EXERCISE OBJECTIVE -
Where the string "google" occurs in a line of the entries below, copy that line.

DATA SHOWN -

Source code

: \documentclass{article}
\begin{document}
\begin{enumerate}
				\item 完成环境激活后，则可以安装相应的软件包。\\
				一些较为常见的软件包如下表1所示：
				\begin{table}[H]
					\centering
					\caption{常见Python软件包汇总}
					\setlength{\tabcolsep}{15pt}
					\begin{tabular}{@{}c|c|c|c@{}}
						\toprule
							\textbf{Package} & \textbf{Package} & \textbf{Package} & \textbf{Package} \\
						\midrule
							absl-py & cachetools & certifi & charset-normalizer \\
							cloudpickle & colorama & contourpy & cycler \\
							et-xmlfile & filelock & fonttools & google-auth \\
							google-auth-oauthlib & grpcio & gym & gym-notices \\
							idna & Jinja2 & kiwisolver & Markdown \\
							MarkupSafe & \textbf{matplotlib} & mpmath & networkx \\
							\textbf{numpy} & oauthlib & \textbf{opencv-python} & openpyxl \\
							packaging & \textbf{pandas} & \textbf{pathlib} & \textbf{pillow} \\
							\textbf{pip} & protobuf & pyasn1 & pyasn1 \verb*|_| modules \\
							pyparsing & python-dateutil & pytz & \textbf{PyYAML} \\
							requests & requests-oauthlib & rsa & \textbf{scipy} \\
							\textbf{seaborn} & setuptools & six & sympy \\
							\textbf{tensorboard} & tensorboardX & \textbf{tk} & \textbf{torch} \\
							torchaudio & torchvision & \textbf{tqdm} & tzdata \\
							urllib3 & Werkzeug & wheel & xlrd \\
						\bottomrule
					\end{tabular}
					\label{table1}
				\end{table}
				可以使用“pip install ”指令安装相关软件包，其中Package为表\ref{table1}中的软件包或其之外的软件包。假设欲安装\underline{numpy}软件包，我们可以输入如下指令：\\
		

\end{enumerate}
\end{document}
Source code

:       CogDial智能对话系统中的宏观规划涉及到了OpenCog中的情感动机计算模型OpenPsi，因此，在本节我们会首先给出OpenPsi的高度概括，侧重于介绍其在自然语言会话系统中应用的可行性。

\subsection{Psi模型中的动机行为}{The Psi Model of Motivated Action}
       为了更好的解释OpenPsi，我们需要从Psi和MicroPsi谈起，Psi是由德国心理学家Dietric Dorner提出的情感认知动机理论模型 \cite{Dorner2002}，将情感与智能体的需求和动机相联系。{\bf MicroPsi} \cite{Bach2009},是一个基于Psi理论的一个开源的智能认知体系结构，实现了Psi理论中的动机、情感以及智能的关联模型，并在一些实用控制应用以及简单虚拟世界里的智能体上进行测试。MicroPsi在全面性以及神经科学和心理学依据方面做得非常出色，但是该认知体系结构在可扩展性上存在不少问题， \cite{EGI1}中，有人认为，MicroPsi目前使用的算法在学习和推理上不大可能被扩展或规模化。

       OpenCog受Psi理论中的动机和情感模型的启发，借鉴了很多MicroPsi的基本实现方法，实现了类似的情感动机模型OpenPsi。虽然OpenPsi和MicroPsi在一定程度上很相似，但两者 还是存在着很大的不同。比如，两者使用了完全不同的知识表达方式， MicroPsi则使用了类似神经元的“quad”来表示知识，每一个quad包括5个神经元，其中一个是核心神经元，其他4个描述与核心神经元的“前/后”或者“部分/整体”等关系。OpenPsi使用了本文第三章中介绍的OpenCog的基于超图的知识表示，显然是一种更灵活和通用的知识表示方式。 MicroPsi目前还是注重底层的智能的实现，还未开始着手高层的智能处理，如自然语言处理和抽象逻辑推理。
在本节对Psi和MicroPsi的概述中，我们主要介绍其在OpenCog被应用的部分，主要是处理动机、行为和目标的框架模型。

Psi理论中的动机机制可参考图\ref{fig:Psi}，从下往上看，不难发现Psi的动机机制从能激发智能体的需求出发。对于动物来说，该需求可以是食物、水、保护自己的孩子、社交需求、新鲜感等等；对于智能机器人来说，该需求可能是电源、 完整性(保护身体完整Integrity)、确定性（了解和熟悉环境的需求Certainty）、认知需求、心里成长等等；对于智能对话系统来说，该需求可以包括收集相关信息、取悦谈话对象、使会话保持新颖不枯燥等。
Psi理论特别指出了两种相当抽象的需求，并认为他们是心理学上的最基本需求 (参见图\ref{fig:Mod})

SOLUTION TO THIS TASK -
							et-xmlfile & filelock & fonttools & google-auth \\
							google-auth-oauthlib & grpcio & gym & gym-notices \\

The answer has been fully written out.